── Extracted records

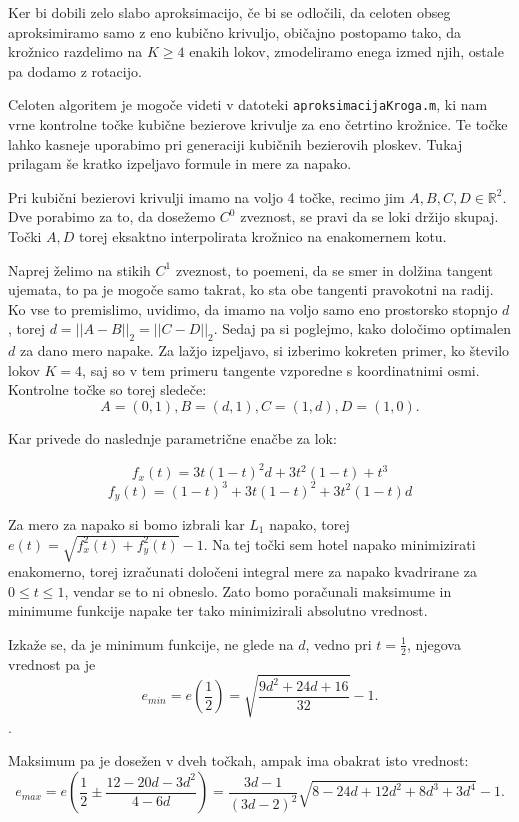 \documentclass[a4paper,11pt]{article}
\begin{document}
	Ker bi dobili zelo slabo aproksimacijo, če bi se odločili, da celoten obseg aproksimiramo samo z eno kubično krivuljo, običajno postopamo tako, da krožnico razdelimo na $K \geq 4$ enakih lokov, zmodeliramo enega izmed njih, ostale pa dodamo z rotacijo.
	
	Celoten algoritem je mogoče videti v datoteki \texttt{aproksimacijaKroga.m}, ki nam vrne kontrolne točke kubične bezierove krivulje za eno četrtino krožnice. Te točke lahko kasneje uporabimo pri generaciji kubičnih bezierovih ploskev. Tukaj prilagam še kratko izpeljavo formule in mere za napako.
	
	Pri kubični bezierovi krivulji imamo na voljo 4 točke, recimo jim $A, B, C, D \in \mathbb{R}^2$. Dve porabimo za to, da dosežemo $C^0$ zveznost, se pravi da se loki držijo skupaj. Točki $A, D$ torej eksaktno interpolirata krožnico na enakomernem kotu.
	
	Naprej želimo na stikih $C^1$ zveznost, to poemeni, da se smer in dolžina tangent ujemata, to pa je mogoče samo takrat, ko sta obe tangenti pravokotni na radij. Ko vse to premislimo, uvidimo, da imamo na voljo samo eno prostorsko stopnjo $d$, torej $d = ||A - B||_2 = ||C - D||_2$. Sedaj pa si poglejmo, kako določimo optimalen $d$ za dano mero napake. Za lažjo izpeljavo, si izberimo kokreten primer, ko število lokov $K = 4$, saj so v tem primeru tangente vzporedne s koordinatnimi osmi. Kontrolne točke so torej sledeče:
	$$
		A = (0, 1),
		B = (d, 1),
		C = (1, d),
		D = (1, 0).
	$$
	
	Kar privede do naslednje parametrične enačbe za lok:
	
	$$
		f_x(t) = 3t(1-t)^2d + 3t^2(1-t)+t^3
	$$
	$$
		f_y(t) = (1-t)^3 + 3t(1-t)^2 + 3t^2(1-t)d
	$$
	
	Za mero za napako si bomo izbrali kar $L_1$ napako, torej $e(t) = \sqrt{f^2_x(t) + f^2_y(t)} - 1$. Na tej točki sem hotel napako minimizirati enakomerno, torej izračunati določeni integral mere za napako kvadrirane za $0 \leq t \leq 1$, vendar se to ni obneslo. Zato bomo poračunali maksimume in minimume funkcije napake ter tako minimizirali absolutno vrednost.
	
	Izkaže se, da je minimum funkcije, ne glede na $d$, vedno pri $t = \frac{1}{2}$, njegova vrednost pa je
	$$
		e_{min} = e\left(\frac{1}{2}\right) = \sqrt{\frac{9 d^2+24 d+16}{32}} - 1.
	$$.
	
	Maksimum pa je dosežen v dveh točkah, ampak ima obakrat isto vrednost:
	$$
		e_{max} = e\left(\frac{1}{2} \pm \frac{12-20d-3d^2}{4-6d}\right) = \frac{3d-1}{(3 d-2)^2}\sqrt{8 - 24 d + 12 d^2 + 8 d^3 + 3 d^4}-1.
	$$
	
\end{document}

────

**Description of the task:** Set the records down again precisely, skipping every image.

**Written solution:**
 \documentclass[a4paper,11pt]{article}
\begin{document}
	Ker bi dobili zelo slabo aproksimacijo, če bi se odločili, da celoten obseg aproksimiramo samo z eno kubično krivuljo, običajno postopamo tako, da krožnico razdelimo na $K \geq 4$ enakih lokov, zmodeliramo enega izmed njih, ostale pa dodamo z rotacijo.
	
	Celoten algoritem je mogoče videti v datoteki \texttt{aproksimacijaKroga.m}, ki nam vrne kontrolne točke kubične bezierove krivulje za eno četrtino krožnice. Te točke lahko kasneje uporabimo pri generaciji kubičnih bezierovih ploskev. Tukaj prilagam še kratko izpeljavo formule in mere za napako.
	
	Pri kubični bezierovi krivulji imamo na voljo 4 točke, recimo jim $A, B, C, D \in \mathbb{R}^2$. Dve porabimo za to, da dosežemo $C^0$ zveznost, se pravi da se loki držijo skupaj. Točki $A, D$ torej eksaktno interpolirata krožnico na enakomernem kotu.
	
	Naprej želimo na stikih $C^1$ zveznost, to poemeni, da se smer in dolžina tangent ujemata, to pa je mogoče samo takrat, ko sta obe tangenti pravokotni na radij. Ko vse to premislimo, uvidimo, da imamo na voljo samo eno prostorsko stopnjo $d$, torej $d = ||A - B||_2 = ||C - D||_2$. Sedaj pa si poglejmo, kako določimo optimalen $d$ za dano mero napake. Za lažjo izpeljavo, si izberimo kokreten primer, ko število lokov $K = 4$, saj so v tem primeru tangente vzporedne s koordinatnimi osmi. Kontrolne točke so torej sledeče:
	$$
		A = (0, 1),
		B = (d, 1),
		C = (1, d),
		D = (1, 0).
	$$
	
	Kar privede do naslednje parametrične enačbe za lok:
	
	$$
		f_x(t) = 3t(1-t)^2d + 3t^2(1-t)+t^3
	$$
	$$
		f_y(t) = (1-t)^3 + 3t(1-t)^2 + 3t^2(1-t)d
	$$
	
	Za mero za napako si bomo izbrali kar $L_1$ napako, torej $e(t) = \sqrt{f^2_x(t) + f^2_y(t)} - 1$. Na tej točki sem hotel napako minimizirati enakomerno, torej izračunati določeni integral mere za napako kvadrirane za $0 \leq t \leq 1$, vendar se to ni obneslo. Zato bomo poračunali maksimume in minimume funkcije napake ter tako minimizirali absolutno vrednost.
	
	Izkaže se, da je minimum funkcije, ne glede na $d$, vedno pri $t = \frac{1}{2}$, njegova vrednost pa je
	$$
		e_{min} = e\left(\frac{1}{2}\right) = \sqrt{\frac{9 d^2+24 d+16}{32}} - 1.
	$$.
	
	Maksimum pa je dosežen v dveh točkah, ampak ima obakrat isto vrednost:
	$$
		e_{max} = e\left(\frac{1}{2} \pm \frac{12-20d-3d^2}{4-6d}\right) = \frac{3d-1}{(3 d-2)^2}\sqrt{8 - 24 d + 12 d^2 + 8 d^3 + 3 d^4}-1.
	$$
	
\end{document}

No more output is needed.